After their marriage, Mr. and Mrs. Martorano moved to Bess's hometown of Somerville. They lived on the first floor of a rented two-decker off Ball Square, at 96 Pritchard Avenue. Johnny's cousins lived on the second floor. Eleven months after Johnny's birth, his only sibling, Jimmy, was born. Some of Johnny's earliest memories were of visiting his paternal grandparents, who lived on Neptune Road in East Boston.

In Somerville, just after the end of World War II, Johnny began school at St. Clement's. He was young, five years old, when he started the first grade, and the nuns decided to hold him back. From then on, he and his brother Jimmy would go through school together in the same grade.

I was Sister Patricia's pet—the teacher's pet. I used to wait every morning to carry her bag from the rectory to the school. But I got into trouble, too. I remember one day, I must have been eight or nine. My father had a big black four-door Dodge outside the house; he always had a big bankroll. Anyway, he was sleeping one morning, and I went downstairs. I put on his hat and took one of his cigars. Then I grabbed his bankroll and I went out onto the street and started giving money away. I looked like one of the Little Rascals. Finally my mother got a telephone call from one of the neighbors and she ran out of the house chasing me, trying to get the money back.

Abie Sarkis, major Boston bookie and longtime business partner of Andy Martorano.

Andy Martorano was doing well in the postwar economy. He bought another medallion, and put his brothers, Danny and Louie, to work as drivers, until Louie got a job selling cars. By then, though, Andy had gone into the restaurant business, with Abie Sarkis, a big-time Boston bookmaker who became Andy's lifelong friend. Their place was on the second floor above the Intermission Lounge at 699 Washington Street in the middle of what would someday be the Combat Zone, although in those days the city's red-light district was still a few blocks north, on Tremont Street. It was known as Scollay Square.

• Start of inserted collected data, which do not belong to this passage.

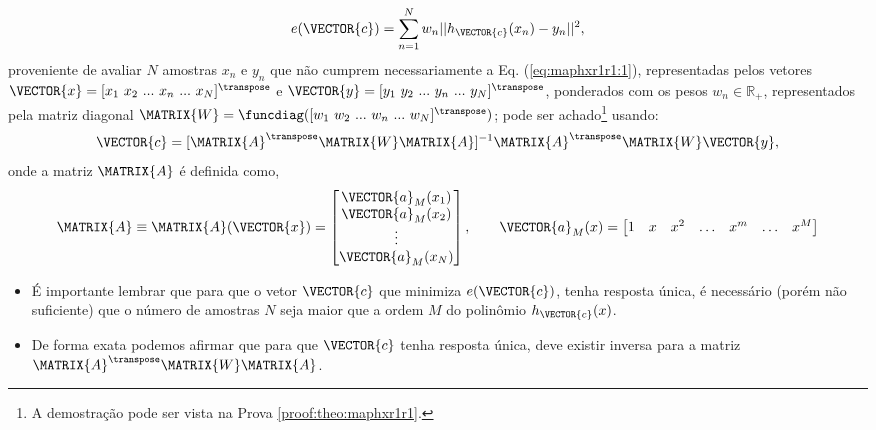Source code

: \begin{theorem}
\begin{equation}\label{eq:maphxr1r1:2}
e(\VECTOR{c}) =  \sum_{n=1}^{N} w_n||h_{\VECTOR{c}}(x_n)-y_n||^2,
\end{equation}
proveniente de avaliar $N$ amostras $x_n$ e $y_n$ que não cumprem necessariamente a Eq. (\ref{eq:maphxr1r1:1}), 
representadas pelos vetores $\VECTOR{x}=[x_1~ x_2~ ...~ x_n~ ...~ x_N]^{\transpose}$ e $\VECTOR{y}=[y_1~ y_2~ ...~ y_n~ ...~ y_N]^{\transpose}$,
ponderados com os pesos $w_n \in \mathbb{R}_+$, representados pela matriz diagonal $\MATRIX{W}=\funcdiag([w_1~ w_2~ ...~ w_n~ ...~ w_N]^{\transpose})$;
pode ser achado\footnote{A demostração pode ser vista na Prova \ref{proof:theo:maphxr1r1}.} usando:
\begin{equation}\label{eq:maphxr1r1:3}
\VECTOR{c}=[\MATRIX{A}^{\transpose}\MATRIX{W}\MATRIX{A}]^{-1}\MATRIX{A}^{\transpose}\MATRIX{W}\VECTOR{y},
\end{equation}
onde a matriz $\MATRIX{A}$ é definida como,
\begin{equation}\label{eq:maphxr1r1:4}
\MATRIX{A}\equiv \MATRIX{A}(\VECTOR{x})=\begin{bmatrix}
\VECTOR{a}_M(x_1)\\
\VECTOR{a}_M(x_2)\\
\vdots\\
\VECTOR{a}_M(x_N)\\
\end{bmatrix}, \qquad
\VECTOR{a}_M(x)=\begin{bmatrix}
1& x& x^2& \hdots & x^m& \hdots& x^M
\end{bmatrix}
\end{equation}

\end{theorem}


\begin{tcbattention}
\begin{itemize}
\item É importante lembrar que para que o vetor $\VECTOR{c}$
que minimiza $e(\VECTOR{c})$, tenha resposta única,
é necessário (porém não suficiente) que o número de amostras $N$ seja maior que a ordem $M$ do polinômio $h_{\VECTOR{c}}(x)$.

\item De forma exata podemos afirmar que para que $\VECTOR{c}$ tenha resposta única,
deve existir inversa para a matriz $\MATRIX{A}^{\transpose}\MATRIX{W}\MATRIX{A}$.

\end{itemize}
\end{tcbattention}


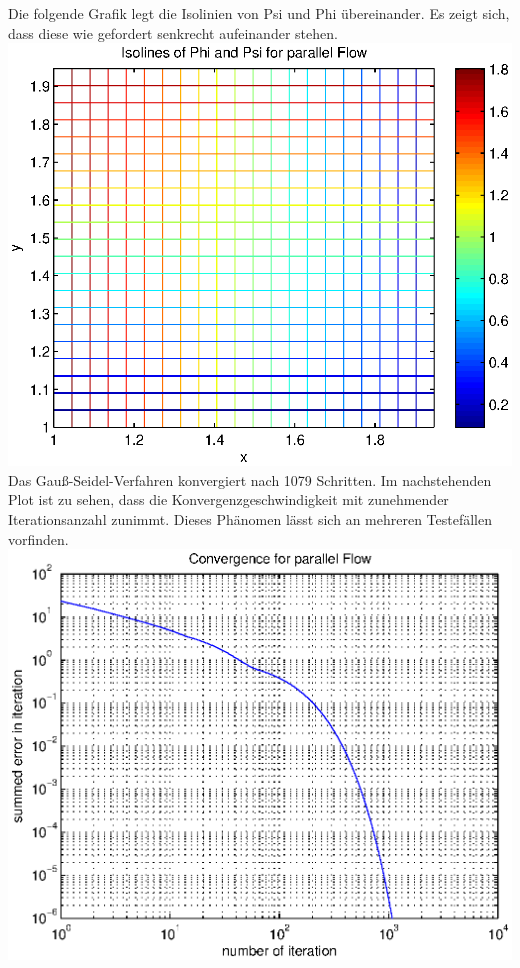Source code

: \documentclass{article}
\begin{document}
Die folgende Grafik legt die Isolinien von Psi und Phi übereinander. Es zeigt sich, dass diese wie
gefordert senkrecht aufeinander stehen.\\ 
\includegraphics[scale=0.6]{test/1parallel/both.eps}\\
Das Gauß-Seidel-Verfahren konvergiert nach 1079 Schritten. Im nachstehenden Plot ist zu sehen, dass die Konvergenzgeschwindigkeit
mit zunehmender Iterationsanzahl zunimmt. Dieses Phänomen lässt sich an mehreren Testefällen vorfinden.\\
\includegraphics[scale=0.7]{test/1parallel/error.eps}
\end{document}
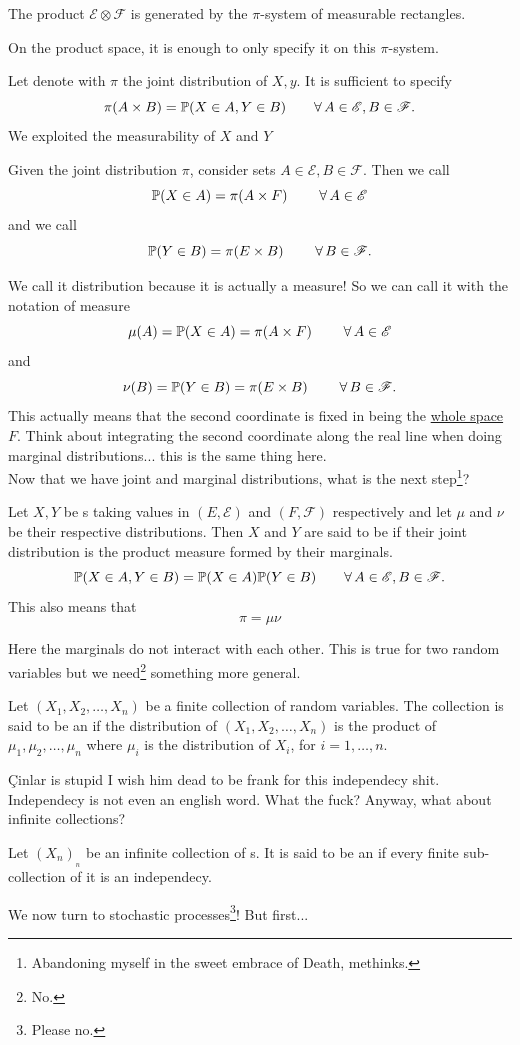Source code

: \documentclass{report}
\begin{document}
\begin{remark}
	The product \sa{} $\mathscr{E}\otimes\mathscr{F}$ is generated by the $\pi$-system of measurable rectangles.
\end{remark}
On the product space, it is enough to only specify it on this $\pi$-system.\par
Let denote with $\pi$ the joint distribution of $X,y$. It is sufficient to specify
\[\pi(A\times B)=\mathbb{P}(X\in A, Y\in B)\qquad\forall\,  A\in\mathscr{E},B\in\mathscr{F}.\]
We exploited the measurability of $X$ and $Y$
\begin{definition}
	Given the joint distribution $\pi$, consider sets $A\in\mathscr{E},B\in\mathscr{F}$. Then we call 
	\[\mathbb{P}(X\in A)=\pi(A\times F)\qquad\;\forall\,  A\in\mathscr{E}\]
	and we call 
	\[\mathbb{P}(Y\in B)=\pi(E\times B)\qquad\;\forall\,  B\in\mathscr{F}.\]
\end{definition}
We call it distribution because it is actually a measure! So we can call it with the notation of measure
	\[\mu(A)=\mathbb{P}(X\in A)=\pi(A\times F)\qquad\;\forall\,  A\in\mathscr{E}\] and \[\nu(B)=\mathbb{P}(Y\in B)=\pi(E\times B)\qquad\;\forall\,  B\in\mathscr{F}.\]This actually means that the second coordinate is fixed in being the \underline{whole space} $F$. Think about integrating the second coordinate along the real line when doing marginal distributions... this is the same thing here.\\
Now that we have joint and marginal distributions, what is the next step\footnote{Abandoning myself in the sweet embrace of Death, methinks.}?
\begin{definition}
	Let $X,Y$ be \rv s taking values in $(E,\mathscr{E})$ and $(F,\mathscr{F})$ respectively and let $\mu$ and $\nu$ be their respective distributions. Then $X$ and $Y$ are said to be  if their joint distribution is the product measure formed by their marginals.
	\[\mathbb{P}(X\in A,Y\in B)=\mathbb{P}(X\in A)\mathbb{P}(Y\in B)\qquad\forall\,  A\in \mathscr{E},B\in\mathscr{F}.\]
	This also means that 
	\[\pi=\mu\nu\]
\end{definition}
Here the marginals do not interact with each other. This is true for two random variables but we need\footnote{No.} something more general.
\begin{definition}
Let $(X_1,X_2,\ldots,X_n)$ be a finite collection of random variables. The collection is said to be an  if the distribution of $(X_1,X_2,\ldots,X_n)$ is the product of $\mu_1,\mu_2,\ldots,\mu_n$ where $\mu_i$ is the distribution of $X_i$, for $i=1,\ldots,n$.
\end{definition}
Çinlar is stupid I wish him dead to be frank for this independecy shit. Independecy is not even an english word. What the fuck? Anyway, what about infinite collections?
\begin{definition}
	Let $(X_n)_{_n}$ be an infinite collection of \rv s. It is said to be an  if every finite sub-collection of it is an independecy.
\end{definition}
We now turn to stochastic processes\footnote{Please no.}! But first...
\end{document}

Abie and Andy called their restaurant Luigi's, and it did well from the start. But it did better when they opened up what they called the “backroom,” an after-hours club. They could charge more for a drink after last call, and they didn't need to keep the kitchen open. The only overhead was the weekly payoff to the cops in District 4. But in the mid-1950s, Abie Sarkis had a bad run in the numbers. He was deeply in debt, and to raise money, he sold out his half of Luigi's to Andy Martorano.

Now owning Luigi's outright, Andy Martorano soon had even more disposable income. He had a friend in Revere, Joe DeAngelis, who was trying to set himself up as a shylock on Shirley Avenue. In those days no one but the wealthy had credit cards, and for the workingman the only line of credit came from the loan shark on the corner. By the 1960s, Joe Dee had $100,000 of Andy's money out on the street, at a point or two (1 or 2 percent) a week. It was a good solid return on investment, and like municipal bonds, it was tax-free.

Soon, Andy and Bess Martorano decided that Milton, just south of the city, would be a better place to raise the boys than rough-and-tumble Somerville. Their first house was at 79 California Avenue. Later, Andy bought a vacant lot around the corner and built a new house, on 64 Lockland Street.

After he got married, my father quit as a bookie, but he still loved to gamble. And Andy liked baseball better than the track; in the summer he was always at the ballgames. This was back before the Braves moved to Milwaukee in '53, so there was a game in Boston almost every day, either at Fenway or at Braves Field, which is now Nickerson Field at BU.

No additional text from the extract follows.